Don't miss the small path that, from the Rue du Faubourg de la Barre, allows you to walk up to the esplanade outside the Dieppe Castle-Museum to blow your mind…
The panoramic view over the town and the beach is just impressive and helps understand the extent to which the sea imparts a special maritime atmosphere to this pretty seaside town. In front of you, the endless sea and its ever-changing wide palette of blue and green colours is a refreshing and breathtaking spectacle.
Turn your head a little and you will see a nice mosaic of grey and orange with the roofs of the houses from which the church steeples rise up, Saint-Rémy in the foreground, Saint-Jacques in the background. In the distance, you can spot the cross-Channel port and maybe a ferry leaving for the English coast.
A view that makes you want to stop there for a few minutes to contemplate it and enjoy this moment when time seems to stand still.
A unique collection
Then, cross the drawbridge that spans the moat and leads you to the castle. You will now be immersed in a completely different atmosphere: a medieval one this time. The castle, made of flint, sandstone and red and white bricks is imposing, harmonious and simply magnificent. It stands proudly in front of you and welcomes you to a fascinating visit. Inside, it holds an exceptional collection of ivory carvings, one of the largest in France, which makes the place renowned. You will also be able to admire nautical charts, navigational instruments, cutlasses, trunks, sailing ship models… a whole series of interesting and moving objects testifying to the maritime dimension and history of the town, from the 16th century, its heyday, to the 20th century.
A major sea power
The 16th century, Francis I's reign, saw the heyday of the town's sea power. The Dieppe School of Cartography recorded for the King the latest information about known world. The vessels of the shipowner Jehan Ango left from Dieppe to sail around the world, from Sumatra to the coast of Brazil or Canada.

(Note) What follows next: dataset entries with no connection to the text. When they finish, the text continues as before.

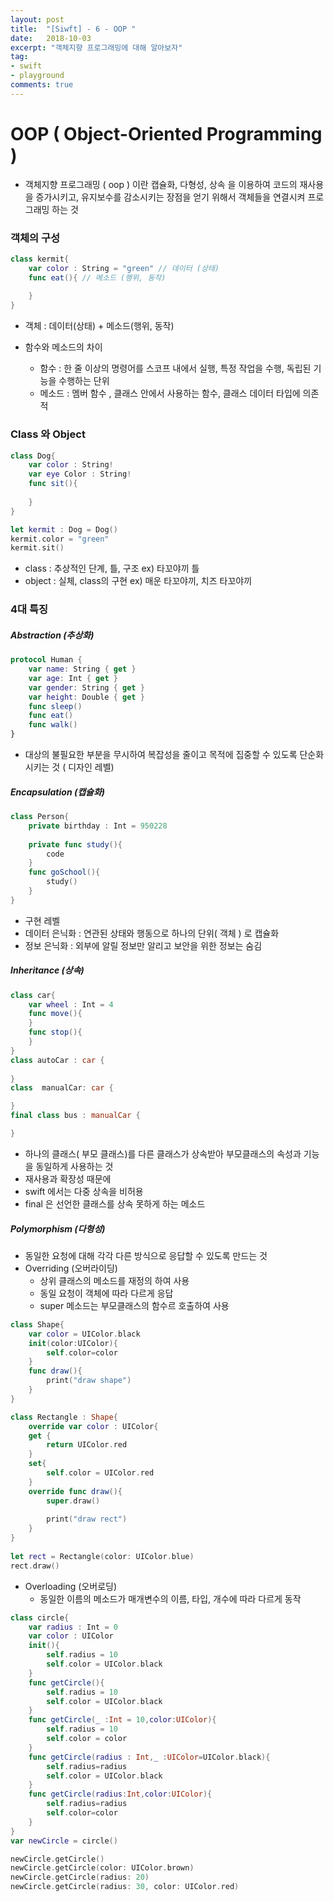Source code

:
```yaml
---
layout: post
title:  "[Siwft] - 6 - OOP "
date:   2018-10-03
excerpt: "객체지향 프로그래밍에 대해 알아보자"
tag:
- swift
- playground
comments: true
---
```


# OOP ( Object-Oriented Programming )

- 객체지향 프로그래밍 ( oop ) 이란 캡슐화, 다형성, 상속 을 이용하여 코드의 재사용을 증가시키고, 유지보수를 감소시키는 장점을 얻기 위해서 객체들을 연결시켜 프로그래밍 하는 것

### 객체의 구성

```swift
class kermit{
	var color : String = "green" // 데이터 (상태)
	func eat(){ // 메소드 (행위, 동작)
	
	}
}

```
  
- 객체 : 데이터(상태) + 메소드(행위, 동작)

- 함수와 메소드의 차이
	- 함수 : 한 줄 이상의 명령어를 스코프 내에서 실행, 특정 작업을 수행, 독립된 기능을 수행하는 단위
	- 메소드 : 멤버 함수 , 클래스 안에서 사용하는 함수, 클래스 데이터 타입에 의존적

### Class 와 Object

```swift
class Dog{
	var color : String!
	var eye Color : String!
	func sit(){ 
	
	}
}

let kermit : Dog = Dog()
kermit.color = "green"
kermit.sit()

```
  
- class : 추상적인 단계, 틀, 구조 ex) 타꼬야끼 틀
- object : 실체, class의 구현 ex) 매운 타꼬야끼, 치즈 타꼬야끼
	
### 4대 특징
##### Abstraction (추상화)

```swift
protocol Human {
	var name: String { get }
	var age: Int { get }
	var gender: String { get }
	var height: Double { get }
	func sleep()
	func eat()
	func walk()
}

```

- 대상의 불필요한 부분을 무시하여 복잡성을 줄이고 목적에 집중할 수 있도록 단순화 시키는 것 ( 디자인 레벨)

##### Encapsulation (캡슐화)

```swift
class Person{
	private birthday : Int = 950228
	
	private func study(){
		code
	}
	func goSchool(){
		study()
	}
}

```

- 구현 레벨
- 데이터 은닉화 : 연관된 상태와 행동으로 하나의 단위( 객체 ) 로 캡슐화
- 정보 은닉화 : 외부에 알릴 정보만 알리고 보안을 위한 정보는 숨김

##### Inheritance (상속)

```swift
class car{
	var wheel : Int = 4
	func move(){
	}
	func stop(){
	}
}
class autoCar : car {
		
}
class  manualCar: car {

}
final class bus : manualCar {

}

```

- 하나의 클래스( 부모 클래스)를 다른 클래스가 상속받아 부모클래스의 속성과 기능을 동일하게 사용하는 것
- 재사용과 확장성 때문에
- swift 에서는 다중 상속을 비허용
- final 은 선언한 클래스를 상속 못하게 하는 메소드


##### Polymorphism (다형성)

- 동일한 요청에 대해 각각 다른 방식으로 응답할 수 있도록 만드는 것
- Overriding (오버라이딩)
	- 상위 클래스의 메소드를 재정의 하여 사용
	- 동일 요청이 객체에 따라 다르게 응답
	- super 메소드는 부모클래스의 함수르 호출하여 사용
	
```swift
class Shape{
	var color = UIColor.black
	init(color:UIColor){
		self.color=color
	}
	func draw(){
		print("draw shape")
	}
}

class Rectangle : Shape{
	override var color : UIColor{
	get {
		return UIColor.red
	}
	set{
		self.color = UIColor.red
	}
	override func draw(){
		super.draw()
	
		print("draw rect")
	}
}
	
let rect = Rectangle(color: UIColor.blue)
rect.draw()

```
	
- Overloading (오버로딩)
	- 동일한 이름의 메소드가 매개변수의 이름,  타입, 개수에 따라 다르게 동작
	
```swift
class circle{	   
	var radius : Int = 0
	var color : UIColor
	init(){
		self.radius = 10
		self.color = UIColor.black
	}
	func getCircle(){
		self.radius = 10
		self.color = UIColor.black
	}
	func getCircle(_ :Int = 10,color:UIColor){
		self.radius = 10
		self.color = color
	}
	func getCircle(radius : Int,_ :UIColor=UIColor.black){
		self.radius=radius
		self.color = UIColor.black
	}
	func getCircle(radius:Int,color:UIColor){
		self.radius=radius
		self.color=color
	}
}
var newCircle = circle()

newCircle.getCircle()
newCircle.getCircle(color: UIColor.brown)
newCircle.getCircle(radius: 20)
newCircle.getCircle(radius: 30, color: UIColor.red)
	
```

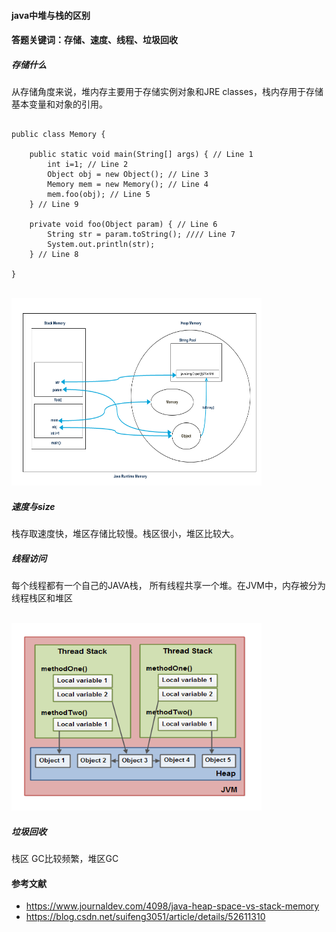 #### java中堆与栈的区别  
#### 答题关键词：存储、速度、线程、垃圾回收
##### 存储什么
从存储角度来说，堆内存主要用于存储实例对象和JRE classes，栈内存用于存储基本变量和对象的引用。

```

public class Memory {

	public static void main(String[] args) { // Line 1
		int i=1; // Line 2
		Object obj = new Object(); // Line 3
		Memory mem = new Memory(); // Line 4
		mem.foo(obj); // Line 5
	} // Line 9

	private void foo(Object param) { // Line 6
		String str = param.toString(); //// Line 7
		System.out.println(str);
	} // Line 8

}

```

<br />
<img src='https://github.com/geeeeeeeek/InterviewQuestion/blob/master/data/Java-Heap-Stack-Memory.png' width=400 height=300/>
<br />

##### 速度与size
栈存取速度快，堆区存储比较慢。栈区很小，堆区比较大。

##### 线程访问
每个线程都有一个自己的JAVA栈， 所有线程共享一个堆。在JVM中，内存被分为线程栈区和堆区


<br />
<img src='https://github.com/geeeeeeeek/InterviewQuestion/blob/master/data/thread-stack.png' width=400 height=300/>
<br />

##### 垃圾回收
栈区 GC比较频繁，堆区GC


#### 参考文献
- https://www.journaldev.com/4098/java-heap-space-vs-stack-memory
- https://blog.csdn.net/suifeng3051/article/details/52611310


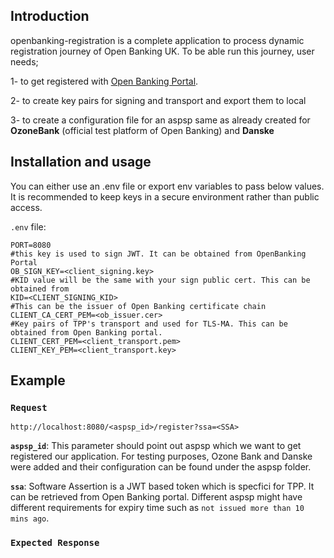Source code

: Introduction
------------

openbanking-registration is a complete application to process dynamic registration journey of Open Banking UK. 
To be able run this journey, user needs;

1- to get registered with [Open Banking Portal](https://www.openbanking.org.uk).

2- to create key pairs for signing and transport and export them to local

3- to create a configuration file for an aspsp same as already created for **OzoneBank** (official test platform of Open Banking) and **Danske** 


Installation and usage
----------------------
You can either use an .env file or export env variables to pass below values. It is recommended to keep keys in a secure environment rather than public access. 

`.env` file:

```dotenv
PORT=8080
#this key is used to sign JWT. It can be obtained from OpenBanking Portal  
OB_SIGN_KEY=<client_signing.key>
#KID value will be the same with your sign public cert. This can be obtained from 
KID=<CLIENT_SIGNING_KID>
#This can be the issuer of Open Banking certificate chain
CLIENT_CA_CERT_PEM=<ob_issuer.cer>
#Key pairs of TPP's transport and used for TLS-MA. This can be obtained from Open Banking portal. 
CLIENT_CERT_PEM=<client_transport.pem>
CLIENT_KEY_PEM=<client_transport.key>
```

Example
-------

### **`Request`**

`http://localhost:8080/<aspsp_id>/register?ssa=<SSA>`


 **`aspsp_id`**: This parameter should point out aspsp which we want to get registered our application.
For testing purposes, Ozone Bank and Danske were added and their configuration can be found under the aspsp folder. 

 **`ssa`**: Software Assertion is a JWT based token which is specfici for TPP. It can be retrieved from Open Banking portal. 
 Different aspsp might have different requirements for expiry time such as `not issued more than 10 mins ago`. 
### **`Expected Response`**
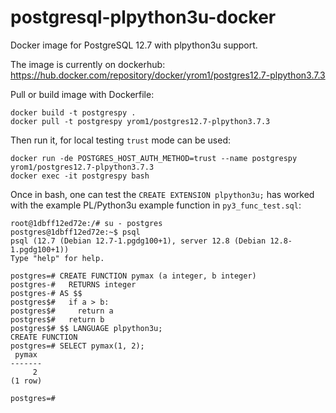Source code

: # postgresql-plpython3u-docker

Docker image for PostgreSQL 12.7 with plpython3u support.

The image is currently on dockerhub:
https://hub.docker.com/repository/docker/yrom1/postgres12.7-plpython3.7.3

Pull or build image with Dockerfile:

```
docker build -t postgrespy .
docker pull -t postgrespy yrom1/postgres12.7-plpython3.7.3
```

Then run it, for local testing `trust` mode can be used:

```
docker run -de POSTGRES_HOST_AUTH_METHOD=trust --name postgrespy yrom1/postgres12.7-plpython3.7.3
docker exec -it postgrespy bash
```

Once in bash, one can test the `CREATE EXTENSION plpython3u;` has worked with the example PL/Python3u example function in `py3_func_test.sql`:

```
root@1dbff12ed72e:/# su - postgres
postgres@1dbff12ed72e:~$ psql
psql (12.7 (Debian 12.7-1.pgdg100+1), server 12.8 (Debian 12.8-1.pgdg100+1))
Type "help" for help.

postgres=# CREATE FUNCTION pymax (a integer, b integer)
postgres-#   RETURNS integer
postgres-# AS $$
postgres$#   if a > b:
postgres$#     return a
postgres$#   return b
postgres$# $$ LANGUAGE plpython3u;
CREATE FUNCTION
postgres=# SELECT pymax(1, 2);
 pymax 
-------
     2
(1 row)

postgres=# 
```
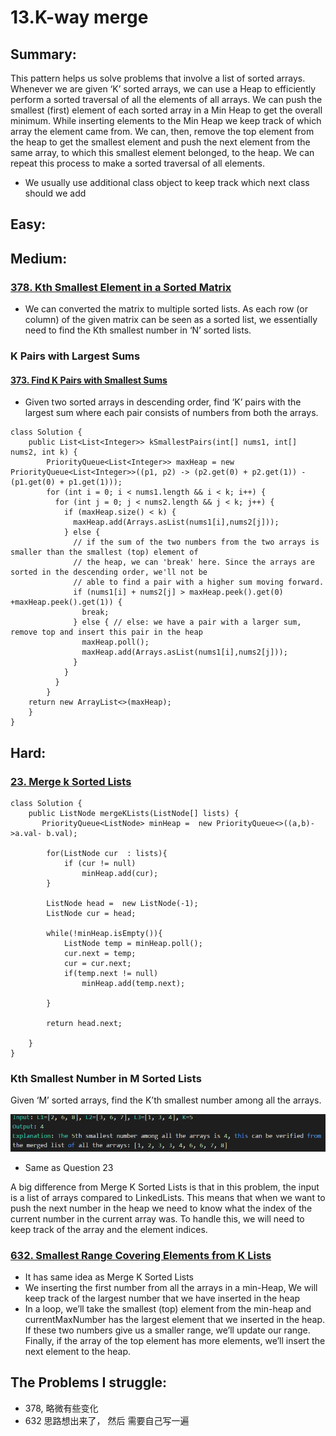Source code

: # 13.K-way merge

## Summary:

This pattern helps us solve problems that involve a list of sorted arrays. Whenever we are given ‘K’ sorted arrays, we can use a Heap to efficiently perform a sorted traversal of all the elements of all arrays. We can push the smallest \(first\) element of each sorted array in a Min Heap to get the overall minimum. While inserting elements to the Min Heap we keep track of which array the element came from. We can, then, remove the top element from the heap to get the smallest element and push the next element from the same array, to which this smallest element belonged, to the heap. We can repeat this process to make a sorted traversal of all elements.

* We usually use additional class object to keep track  which next class should we add

## Easy:

## Medium:

### [378. Kth Smallest Element in a Sorted Matrix](https://leetcode.com/problems/kth-smallest-element-in-a-sorted-matrix/)

* We can converted the matrix to multiple sorted lists. As each row \(or column\) of the given matrix can be seen as a sorted list, we essentially need to find the Kth smallest number in ‘N’ sorted lists.

### K Pairs with Largest Sums

#### [373. Find K Pairs with Smallest Sums](https://leetcode.com/problems/find-k-pairs-with-smallest-sums/)

* Given two sorted arrays in descending order, find ‘K’ pairs with the largest sum where each pair consists of numbers from both the arrays.

```text
class Solution {
    public List<List<Integer>> kSmallestPairs(int[] nums1, int[] nums2, int k) {
        PriorityQueue<List<Integer>> maxHeap = new PriorityQueue<List<Integer>>((p1, p2) -> (p2.get(0) + p2.get(1)) -(p1.get(0) + p1.get(1)));
        for (int i = 0; i < nums1.length && i < k; i++) {
          for (int j = 0; j < nums2.length && j < k; j++) {
            if (maxHeap.size() < k) {
              maxHeap.add(Arrays.asList(nums1[i],nums2[j]));
            } else {
              // if the sum of the two numbers from the two arrays is smaller than the smallest (top) element of
              // the heap, we can 'break' here. Since the arrays are sorted in the descending order, we'll not be
              // able to find a pair with a higher sum moving forward.
              if (nums1[i] + nums2[j] > maxHeap.peek().get(0) +maxHeap.peek().get(1)) {
                break;
              } else { // else: we have a pair with a larger sum, remove top and insert this pair in the heap
                maxHeap.poll();
                maxHeap.add(Arrays.asList(nums1[i],nums2[j]));
              }
            }
          }
        }
    return new ArrayList<>(maxHeap);
    }
}
```

### 

## Hard:

### [23. Merge k Sorted Lists](https://leetcode.com/problems/merge-k-sorted-lists/)

```text
class Solution {
    public ListNode mergeKLists(ListNode[] lists) {
       PriorityQueue<ListNode> minHeap =  new PriorityQueue<>((a,b)->a.val- b.val);
        
        for(ListNode cur  : lists){
            if (cur != null)
                minHeap.add(cur);
        }
        
        ListNode head =  new ListNode(-1);
        ListNode cur = head;
        
        while(!minHeap.isEmpty()){
            ListNode temp = minHeap.poll();
            cur.next = temp;
            cur = cur.next;
            if(temp.next != null)
                minHeap.add(temp.next);
   
        }
        
        return head.next;
        
    }
}
```

### Kth Smallest Number in M Sorted Lists

Given ‘M’ sorted arrays, find the K’th smallest number among all the arrays.  

![](../.gitbook/assets/image%20%2824%29.png)

* Same as Question 23

A big difference from Merge K Sorted Lists is that in this problem, the input is a list of arrays compared to LinkedLists. This means that when we want to push the next number in the heap we need to know what the index of the current number in the current array was. To handle this, we will need to keep track of the array and the element indices.

### [632. Smallest Range Covering Elements from K Lists](https://leetcode.com/problems/smallest-range-covering-elements-from-k-lists/)

* It has same idea as Merge K Sorted Lists
* We inserting the first number from all the arrays in a min-Heap, We will keep track of the largest number that we have inserted in the heap
* In a loop, we’ll take the smallest \(top\) element from the min-heap and currentMaxNumber has the largest element that we inserted in the heap. If these two numbers give us a smaller range, we’ll update our range. Finally, if the array of the top element has more elements, we’ll insert the next element to the heap.



### 



## The Problems I struggle:

* 378, 略微有些变化
* 632 思路想出来了， 然后 需要自己写一遍



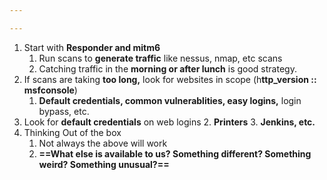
 ```yaml
---

---
```

1. Start with **Responder and mitm6**
	1. Run scans to **generate traffic** like nessus, nmap, etc scans
	2. Catching traffic in the **morning or after lunch** is good strategy.
2. If scans are taking **too long,** look for websites in scope (h**ttp_version :: msfconsole**)
	1. **Default credentials, common vulnerablities, easy logins,** login bypass, etc.
3. Look for **default credentials** on web logins
	2. **Printers**
	3. **Jenkins, etc.**
4. Thinking Out of the box
	1. Not always the above will work
	2. **==What else is available to us? Something different? Something weird? Something unusual?==**
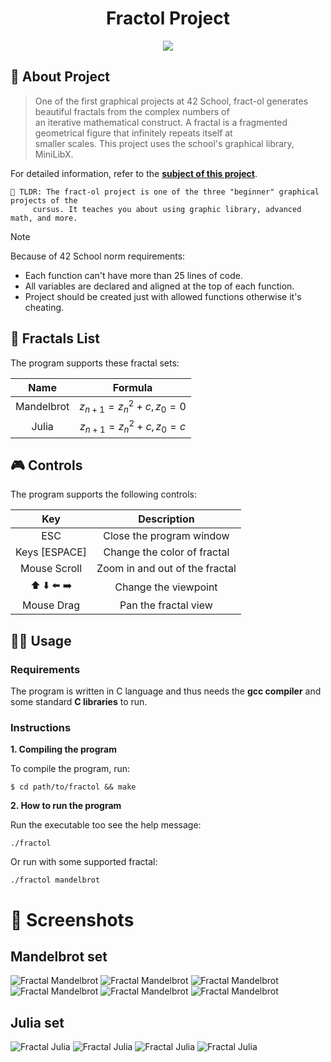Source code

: <div align="center">
 <!-- Project Name -->
  <h1>Fractol Project</h1>

  <p>
    <img src="https://img.shields.io/badge/score-110%20%2F%20100-success?style=for-the-badge" />
  </p>
</div>

## 📜 About Project

> One of the first graphical projects at 42 School, fract-ol generates beautiful fractals from the complex numbers of \
> an iterative mathematical construct. A fractal is a fragmented geometrical figure that infinitely repeats itself at \
> smaller scales. This project uses the school's graphical library, MiniLibX.

For detailed information, refer to the [**subject of this project**](README_files/fractol_subject.pdf).

	🚀 TLDR: The fract-ol project is one of the three "beginner" graphical projects of the 
 		 cursus. It teaches you about using graphic library, advanced math, and more.

> [!NOTE]  
> Because of 42 School norm requirements:
> * Each function can't have more than 25 lines of code.
> * All variables are declared and aligned at the top of each function.
> * Project should be created just with allowed functions otherwise it's cheating.

## 📑 Fractals List

The program supports these fractal sets:

| Name              | Formula                                                                                            |
|:-----------------:|:--------------------------------------------------------------------------------------------------:|
| Mandelbrot        | $z_{n+1} = z_n^2 + c, z_0 = 0$                                                                     |
| Julia             | $z_{n+1} = z_n^2 + c, z_0 = c$                                                                     |                                                           |

## 🎮 Controls

The program supports the following controls:

| Key           | Description                             |
|:-------------:|:---------------------------------------:|
| ESC           | Close the program window                |
| Keys [ESPACE] | Change the color of fractal             |
| Mouse Scroll  | Zoom in and out of the fractal          |
| ⬆️ ⬇️ ⬅️ ➡️ | Change the viewpoint                    |
| Mouse Drag    | Pan the fractal view                    |

## 👨‍💻 Usage
### Requirements

The program is written in C language and thus needs the **gcc compiler** and some standard **C libraries** to run.

### Instructions

**1. Compiling the program**

To compile the program, run:

```shell
$ cd path/to/fractol && make
```

**2. How to run the program**

Run the executable too see the help message:
```shell
./fractol
```

Or run with some supported fractal:
```shell
./fractol mandelbrot
```

# 🌄 Screenshots

## Mandelbrot set
![Fractal Mandelbrot](README_files/screenshots/mandelbrot_2.png)
![Fractal Mandelbrot](README_files/screenshots/mandelbrot.png)
![Fractal Mandelbrot](README_files/screenshots/mandelbrot_3.png)
![Fractal Mandelbrot](README_files/screenshots/mandelbrot_4.png)
![Fractal Mandelbrot](README_files/screenshots/mandelbrot_5.png)
![Fractal Mandelbrot](README_files/screenshots/mandelbrot_6.png)

## Julia set

![Fractal Julia](README_files/screenshots/julia_1.png)
![Fractal Julia](README_files/screenshots/julia_2.png)
![Fractal Julia](README_files/screenshots/julia_3.png)
![Fractal Julia](README_files/screenshots/julia_4.png)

As he had helped King Francis I, the latter came to Dieppe to name him Viscount and appoint him Governor of the town. In Varengeville-sur-Mer, his magnificent manor house testifies to his wealth and to the importance of the town at that time.
The first floor displays French and Dutch Impressionist and Cubist paintings by artists who came to capture the subtle colours of the Norman coastline and especially those of the Alabaster Coast.